La locura: en 2008 tomaron la decisión de formar una familia. "Digamos que Daniel y yo ya teníamos conversado que queríamos tener un hijo… yo quería tener un hijo y ellos me acompañaron en eso". La decisión incluía empezar una residencia cultural en Montenegro, Quindío: Residencia en la tierra, un proyecto que, desde 2009, duró cinco años y en el que participaron más de 500 artistas en talleres y charlas. El objetivo era "proporcionar un escenario propicio para la creación y estimulación de la producción artística contemporánea". La residencia reunía, durante una temporada al año, a artistas de distintas disciplinas que desarrollaban proyectos en diversos campos: fotografía, escritura, pintura, dibujo, performances y prácticas curatoriales.

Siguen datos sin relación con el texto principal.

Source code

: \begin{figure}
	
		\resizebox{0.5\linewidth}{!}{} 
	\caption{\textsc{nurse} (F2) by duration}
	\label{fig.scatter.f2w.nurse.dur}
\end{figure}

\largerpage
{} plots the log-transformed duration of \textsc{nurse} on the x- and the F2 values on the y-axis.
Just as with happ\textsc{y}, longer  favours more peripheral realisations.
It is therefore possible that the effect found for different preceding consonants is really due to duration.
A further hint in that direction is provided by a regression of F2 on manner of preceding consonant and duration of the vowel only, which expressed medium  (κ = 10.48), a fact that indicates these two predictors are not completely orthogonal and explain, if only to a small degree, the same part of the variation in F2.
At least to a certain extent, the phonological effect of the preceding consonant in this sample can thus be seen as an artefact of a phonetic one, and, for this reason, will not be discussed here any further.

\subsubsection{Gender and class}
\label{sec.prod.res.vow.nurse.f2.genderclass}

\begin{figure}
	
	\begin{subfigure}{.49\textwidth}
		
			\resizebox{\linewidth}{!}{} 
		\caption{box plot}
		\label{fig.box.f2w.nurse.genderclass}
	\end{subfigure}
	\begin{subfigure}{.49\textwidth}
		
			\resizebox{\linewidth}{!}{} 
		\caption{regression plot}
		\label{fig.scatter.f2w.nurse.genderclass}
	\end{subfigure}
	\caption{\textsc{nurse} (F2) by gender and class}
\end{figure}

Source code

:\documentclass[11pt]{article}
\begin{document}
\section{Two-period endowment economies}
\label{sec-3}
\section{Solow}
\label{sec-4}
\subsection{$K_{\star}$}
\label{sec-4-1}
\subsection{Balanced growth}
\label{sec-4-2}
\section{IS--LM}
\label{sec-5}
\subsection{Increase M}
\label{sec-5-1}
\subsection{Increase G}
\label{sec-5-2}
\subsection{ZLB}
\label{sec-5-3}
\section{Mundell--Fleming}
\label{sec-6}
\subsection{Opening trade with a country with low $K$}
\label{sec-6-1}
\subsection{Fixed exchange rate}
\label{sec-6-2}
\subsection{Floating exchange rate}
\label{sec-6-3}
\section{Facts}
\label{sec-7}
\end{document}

Allá, en 2009, apenas empezando el proyecto, Fátima tenía ocho meses de embarazo. Y allá en Quindío nacieron sus hijos Alicia y Salomé. Dos mellizas que ahora tienen siete.

"Fue un poco duro: primero, el aislamiento. Éramos unos pelados de 24 años y nos íbamos a empezar una nueva vida, a criar dos niños. Los niños, sin duda, fueron el motor de la residencia", me dice Daniel por correo electrónico.

Ella escribió poco en esa época por falta de tiempo: la maternidad de dos niños y el trabajo de producción de la residencia consumían todo. "Creo que el tiempo que estuvimos allá fue muy intenso, con vivencias muy transformadoras", dice Daniel, quien por entonces era director de la Residencia.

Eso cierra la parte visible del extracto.